A beautiful sweet and naturally red velvet cake without the use of any food colorant!
Have you ever baked a beetroot cake? At first I must admit it sounded kind of weird to bake a dessert involving root vegetables such as beetroot. Then I thought: well after all we are used to bake and eat carrot cakes, and carrots are sweet as well, so why not trying with beetroot then?
It’s actually quite common in Sweden to bake cakes or bread with beetroot, and I remember trying an amazing beetroot bread from my boyfriend’s colleague Åsa at a party that was organized in their office a while ago. Then I had the opportunity to taste a very good sweet beetroot cake at my friend Andreas summer house on his island (it’s a common thing to have a summer house on a little island around Stockholm).
But I really became interested in baking with beetroots myself last year during a trip with my boyfriend to Sandhamn, another island in the archipelago, quite famous. While chilling around, we were suddenly stopped by a huge storm and had to shelter inside for a while. We ended up in a bookstore, we couldn’t dream better!
While checking the cookbook section, I stumbled upon this book about Swedish recipe (I can’t remember the name, shame on me!) and found a very beautiful beetroot cake. Then it was decided straight away: I had to add this cake to my baking (and blogging) list!
Back home, I had to search for the recipe and lucky me, I found the exact same one on a Swedish recipe website. Of course I adapted the recipe a little bit and went for a vanilla frosting instead of a lemon one in the original recipe. I guess both work very well!
I love everything in this cake: the natural red velvet color first (without any food coloring!), the very moist texture and the sweetness of the cake, and also the creamy vanilla frosting that balances the all dessert. Try it yourself, you will soon be convinced by this amazing sweet treat as well!
- 2-3 large beetroots
- ¾ cup (17,5 cl) rapeseed oil
- ½ cup (80g) dark muscovado sugar
- ⅔ cup (135g) raw sugar
- 2 large eggs
- 1¼ cup (150g) cups flour
- 1 teaspoon cinnamon, ground
- 1½ teaspoons baking powder
- 1 pinch of salt
- 1 cup (225g) cream cheese, softened at room temperature
- ½ cup (120g) butter, softened at room temperature
- 1 cup (100g) icing sugar
- 1 Tablesspoon heavy cream
- 1 vanilla pod
- 1 pinch of salt
- Preheat the oven to 350°F (180°C). Peel and grate the beets finely, and squeeze them lightly.
- Whisk the oil with muscovado- and both sugar a few minutes in a bowl. Beat in eggs, one at a time.
- Mix together the dry ingredients and stir them into the weit mixture along with the beets.
- Pour the batter into a greased and floured form, about 20-30 cm, and bake in the oven for 25-30 minutes. When a stick or a toothpick comes out clean, the cake is ready. Let cool completely.
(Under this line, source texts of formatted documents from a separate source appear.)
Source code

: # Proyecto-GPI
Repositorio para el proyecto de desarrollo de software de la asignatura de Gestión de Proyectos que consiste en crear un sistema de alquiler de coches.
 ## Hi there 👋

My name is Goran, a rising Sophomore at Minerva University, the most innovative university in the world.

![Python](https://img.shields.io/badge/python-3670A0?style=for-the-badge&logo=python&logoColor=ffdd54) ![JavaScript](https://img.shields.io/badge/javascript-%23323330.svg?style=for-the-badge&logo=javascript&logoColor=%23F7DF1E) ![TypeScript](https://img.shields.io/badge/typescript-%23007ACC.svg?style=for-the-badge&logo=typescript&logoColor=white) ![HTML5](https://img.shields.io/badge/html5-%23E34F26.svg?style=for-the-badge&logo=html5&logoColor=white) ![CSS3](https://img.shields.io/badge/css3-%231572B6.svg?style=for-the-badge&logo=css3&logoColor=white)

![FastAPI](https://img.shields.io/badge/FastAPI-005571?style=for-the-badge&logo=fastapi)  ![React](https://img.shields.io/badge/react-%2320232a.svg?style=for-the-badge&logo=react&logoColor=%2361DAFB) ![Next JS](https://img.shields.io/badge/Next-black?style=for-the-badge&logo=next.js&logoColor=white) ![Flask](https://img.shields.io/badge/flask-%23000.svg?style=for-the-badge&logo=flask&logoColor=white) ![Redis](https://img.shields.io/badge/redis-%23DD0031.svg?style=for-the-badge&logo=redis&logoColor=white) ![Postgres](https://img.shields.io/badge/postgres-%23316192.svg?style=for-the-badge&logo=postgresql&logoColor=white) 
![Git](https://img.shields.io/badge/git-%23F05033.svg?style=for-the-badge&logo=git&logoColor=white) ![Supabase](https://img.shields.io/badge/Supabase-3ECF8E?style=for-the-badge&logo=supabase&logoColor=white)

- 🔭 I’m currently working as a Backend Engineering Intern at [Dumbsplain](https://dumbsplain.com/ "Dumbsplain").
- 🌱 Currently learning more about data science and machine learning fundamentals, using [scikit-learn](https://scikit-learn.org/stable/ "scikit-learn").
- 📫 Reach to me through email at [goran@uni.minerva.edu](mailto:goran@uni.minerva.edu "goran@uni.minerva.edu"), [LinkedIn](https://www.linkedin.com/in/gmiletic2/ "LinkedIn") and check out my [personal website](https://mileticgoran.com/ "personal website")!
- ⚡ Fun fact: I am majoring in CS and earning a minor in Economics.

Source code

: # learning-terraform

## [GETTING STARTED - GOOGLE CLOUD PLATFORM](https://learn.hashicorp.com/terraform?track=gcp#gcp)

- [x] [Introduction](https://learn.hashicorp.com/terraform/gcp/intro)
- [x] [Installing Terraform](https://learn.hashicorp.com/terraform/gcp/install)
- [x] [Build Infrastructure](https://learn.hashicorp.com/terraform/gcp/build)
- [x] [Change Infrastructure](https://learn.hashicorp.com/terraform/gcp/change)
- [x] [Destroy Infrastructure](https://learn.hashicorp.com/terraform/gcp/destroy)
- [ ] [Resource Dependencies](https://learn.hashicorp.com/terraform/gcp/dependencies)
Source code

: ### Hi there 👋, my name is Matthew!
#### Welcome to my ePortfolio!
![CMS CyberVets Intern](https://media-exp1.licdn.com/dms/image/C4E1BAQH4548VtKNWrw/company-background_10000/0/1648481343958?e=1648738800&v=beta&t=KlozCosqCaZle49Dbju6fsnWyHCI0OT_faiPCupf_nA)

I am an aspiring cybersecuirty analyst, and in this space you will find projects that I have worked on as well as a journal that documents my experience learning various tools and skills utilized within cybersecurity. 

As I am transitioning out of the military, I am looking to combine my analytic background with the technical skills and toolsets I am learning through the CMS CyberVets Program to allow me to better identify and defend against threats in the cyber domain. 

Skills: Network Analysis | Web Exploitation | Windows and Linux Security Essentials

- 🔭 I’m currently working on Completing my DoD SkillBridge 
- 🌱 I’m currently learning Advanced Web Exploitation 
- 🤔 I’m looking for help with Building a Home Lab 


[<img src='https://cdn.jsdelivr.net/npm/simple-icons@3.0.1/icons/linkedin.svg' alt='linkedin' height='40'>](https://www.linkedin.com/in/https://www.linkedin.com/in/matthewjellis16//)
- In the meantime, prepare the vanilla frosting: using a handled or stand mixer with a paddle attachment, beat the cream cheese and butter together on medium speed until no lumps remain, about 3 full times. Add confectioner's sugar, 1 tablespoon cream, vanilla seeds and salt, with the mixer running on low. Increase to high speed and beat for 3 minutes.
- Spread the vanilla frosting over the cake and let cool completely in the refrigerator for about 3 hours.